Thursday, August 10, 2017

The Other Boy Who Could Fly

John Leonard Pielmeier, Hook's Tale: Being the Account of an Unjustly Villainized Pirate Written By Himself

First, his name isn’t Hook. James Cook, great-grandson of the explorer James Cook, is press-ganged into the Queen’s Navy, aged 14, ending his London childhood and Eton education forever. But rumors of treasure lead to mutiny, and Cook finds himself sailing under the Black Flag. Soon his ship crosses the line into a mysterious land where nobody, not even little boys dressed in tattered leaves, ever grows up.

American author John Leonard Pielmeier is probably best-known for his play, and later film adaptation, Agnes of God. Since that classic, he’s become an in-demand screenwriter, especially for adaptations of heavy, difficult literature. But he admits, J.M. Barrie’s Peter Pan first awakened his interest in reading, and in his first novel, he returns to Neverland, retelling the story from the forsaken antihero’s perspective.

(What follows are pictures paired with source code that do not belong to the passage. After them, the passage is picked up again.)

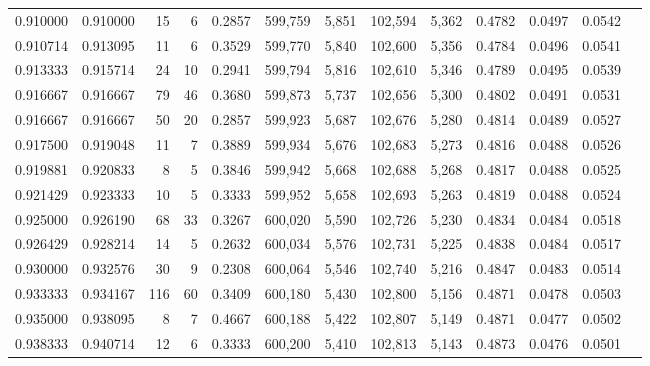 \begin{tabular}{rrrrrrrrrrrrr}
0.910000 & 0.910000 &     15 &      6 &                                     0.2857 & 599,759 &   5,851 & 102,594 &   5,362 & 0.4782 & 0.0497 & 0.0542 \\
0.910714 & 0.913095 &     11 &      6 &                                     0.3529 & 599,770 &   5,840 & 102,600 &   5,356 & 0.4784 & 0.0496 & 0.0541 \\
0.913333 & 0.915714 &     24 &     10 &                                     0.2941 & 599,794 &   5,816 & 102,610 &   5,346 & 0.4789 & 0.0495 & 0.0539 \\
0.916667 & 0.916667 &     79 &     46 &                                     0.3680 & 599,873 &   5,737 & 102,656 &   5,300 & 0.4802 & 0.0491 & 0.0531 \\
0.916667 & 0.916667 &     50 &     20 &                                     0.2857 & 599,923 &   5,687 & 102,676 &   5,280 & 0.4814 & 0.0489 & 0.0527 \\
0.917500 & 0.919048 &     11 &      7 &                                     0.3889 & 599,934 &   5,676 & 102,683 &   5,273 & 0.4816 & 0.0488 & 0.0526 \\
0.919881 & 0.920833 &      8 &      5 &                                     0.3846 & 599,942 &   5,668 & 102,688 &   5,268 & 0.4817 & 0.0488 & 0.0525 \\
0.921429 & 0.923333 &     10 &      5 &                                     0.3333 & 599,952 &   5,658 & 102,693 &   5,263 & 0.4819 & 0.0488 & 0.0524 \\
0.925000 & 0.926190 &     68 &     33 &                                     0.3267 & 600,020 &   5,590 & 102,726 &   5,230 & 0.4834 & 0.0484 & 0.0518 \\
0.926429 & 0.928214 &     14 &      5 &                                     0.2632 & 600,034 &   5,576 & 102,731 &   5,225 & 0.4838 & 0.0484 & 0.0517 \\
0.930000 & 0.932576 &     30 &      9 &                                     0.2308 & 600,064 &   5,546 & 102,740 &   5,216 & 0.4847 & 0.0483 & 0.0514 \\
0.933333 & 0.934167 &    116 &     60 &                                     0.3409 & 600,180 &   5,430 & 102,800 &   5,156 & 0.4871 & 0.0478 & 0.0503 \\
0.935000 & 0.938095 &      8 &      7 &                                     0.4667 & 600,188 &   5,422 & 102,807 &   5,149 & 0.4871 & 0.0477 & 0.0502 \\
0.938333 & 0.940714 &     12 &      6 &                                     0.3333 & 600,200 &   5,410 & 102,813 &   5,143 & 0.4873 & 0.0476 & 0.0501 \\

\end{tabular}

Cook finds himself orphaned, expelled, and pressed in quick succession. A comforting life of middle-class London innocence surrenders to harsh sailors’ compromises. Under his captain’s Puritanical supervision, Cook toughens his skin, practices his Latin, and conquers his ignorance. Soon he’s a real sailor. Then the mutiny forces him to choose between honesty and survival. And, on a distant Neverland shore, he finds a castaway who remembers Cook’s long-lost father.

If Peter Pan is the Boy Who Wouldn’t Grow Up, James Cook is the Boy Who Has Adulthood Thrust Upon Him Violently. There’s a Luke Skywalker quality to Cook’s transition, but he often learns the wrong lessons. He abandons his post to discover more about his father. He nurses petty grudges and pursues vengeance so far, he inadvertently injures himself. He admits lying to achieve his ends—then demands we trust him, not Barrie, to tell the real story.

Peter Pan, meanwhile, proves himself capricious, controlling, and worse. Marooned by his shipmates, Cook meets Peter, and both are overjoyed to finally make friends their own age. But Cook doesn’t want to stay fourteen forever. He faces a monster so terrible, even Peter can’t stomach it, and in so doing, wins Tiger Lily’s heart. Peter, jealous that his friend doesn’t live in the eternal present, murders her. Or so Cook says.

John Leonard Pielmeier
Pielmeier strips Barrie’s Edwardian sensationalism. Cook repeatedly insists he’s no pirate, but an orphan caught in something beyond his control. He’s certainly not Blackbeard’s bo'sun. The Piccaninnies aren’t a stereotyped Plains Indian tribe, they’re a proud Polynesian nation, the Pa-Ku-U-Na-Ini. And Neverland isn’t a haven of eternal innocent irresponsibility, it’s a land of Lotus-Eaters where all time gets compressed into Yesterday, Today, and Tomorrow.

Repeatedly, Cook insists he’s no villain. Yet he’s exactly that, if accidentally: everywhere he goes, his presence disrupts the balance. Gentleman Starkey initiates the mutiny because he finds Cook’s treasure map. Peter and the Pa-Ku-U-Na-Ini live in peaceful rapport until Cook interrupts their religious ceremony, breaks Tiger Lily’s prior engagement, and leaves Peter friendless. He even accidentally hastens the Wendy Darling’s kidnapping.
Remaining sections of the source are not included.